Es un político Ricardo Lagos. A veces parece que los políticos son siempre cuadrados e imbatibles, seres que no se manchan por fuera, persuasivos y locuaces, pendientes de su imagen impecable, ayudados por infalibles guardaespaldas.

Este chileno de 1938 es extraño en esta especie de los que ejercen este oficio. Por ejemplo, publicó unas memorias (Así lo vivimos, Taurus, que ahora se edita en España) que redactó él mismo, y eso, que redacte unas memorias un mandatario o un ejecutivo de cierto rango, resulta raro en su universo. No son, además, las memorias del poder y de la gloria, sino de la resistencia y de la vida, del dolor, del fracaso y de la acción de gobernar y de la acción de oponerse a una dictadura. Y Lagos es raro también porque cuando toca llorar llora y no lo hace sin querer.

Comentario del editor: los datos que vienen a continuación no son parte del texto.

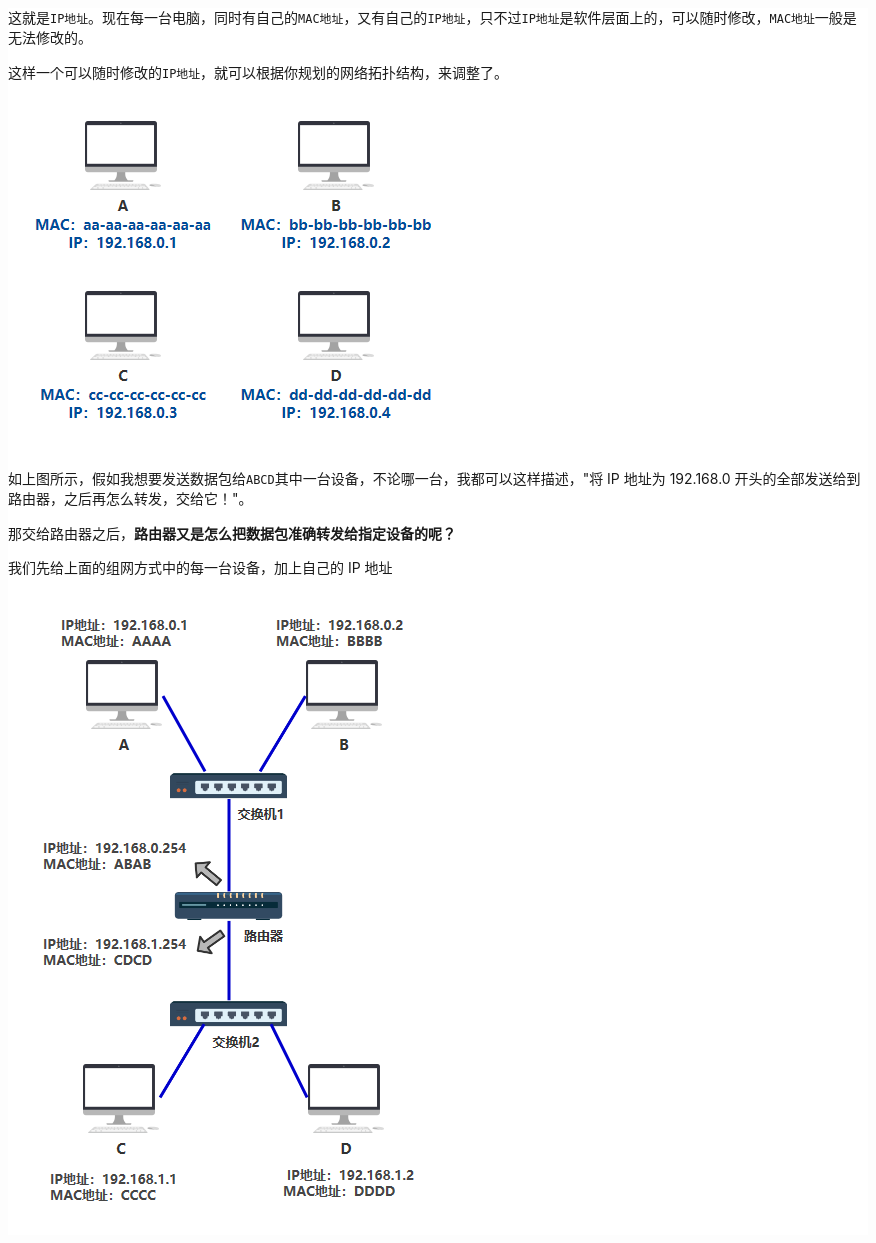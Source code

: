 这就是`IP地址`。现在每一台电脑，同时有自己的`MAC地址`，又有自己的`IP地址`，只不过`IP地址`是软件层面上的，可以随时修改，`MAC地址`一般是无法修改的。

这样一个可以随时修改的`IP地址`，就可以根据你规划的网络拓扑结构，来调整了。

![image](../../Front-End-Development-Notes/net07.png)

如上图所示，假如我想要发送数据包给`ABCD`其中一台设备，不论哪一台，我都可以这样描述，"将 IP 地址为 192.168.0 开头的全部发送给到路由器，之后再怎么转发，交给它！"。

那交给路由器之后，**路由器又是怎么把数据包准确转发给指定设备的呢？**

我们先给上面的组网方式中的每一台设备，加上自己的 IP 地址

![image](../../Front-End-Development-Notes/net08.png)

Al hablar de su experiencia en la lucha, clandestina o abierta, contra el dictador Pinochet, que sacó del poder por la fuerza bruta a Salvador Allende, este hombre sollozó, luego se contuvo, se ayudó de las manos para precisar una idea en el aire, como si quisiera atajar la lágrima, y ahí quedó el sollozo, lo atajó en el penúltimo segundo. Ese detalle no es habitual.

Ese sollozo seco fue en México, en la última Feria Internacional del Libro de Guadalajara. Y se produjo en el instante en que explicaba esto acerca del libro en el que cuenta su vida, con énfasis en los años en que Pinochet le hizo la vida imposible a los chilenos: “El libro tenía como título Así lo viví. Cuando lo terminé me pareció muy injusto porque el plural reflejaba mejor a todo ese pueblo que se atrevió a ponerse de pie. Así lo vivimos me pareció que daba mejor cuenta de lo que ocurrió en un momento de la historia del país, un momento muy épico, muy especial, que no se va a volver a reproducir. Y no se ha vuelto a reproducir”. Chile era un pueblo en plural.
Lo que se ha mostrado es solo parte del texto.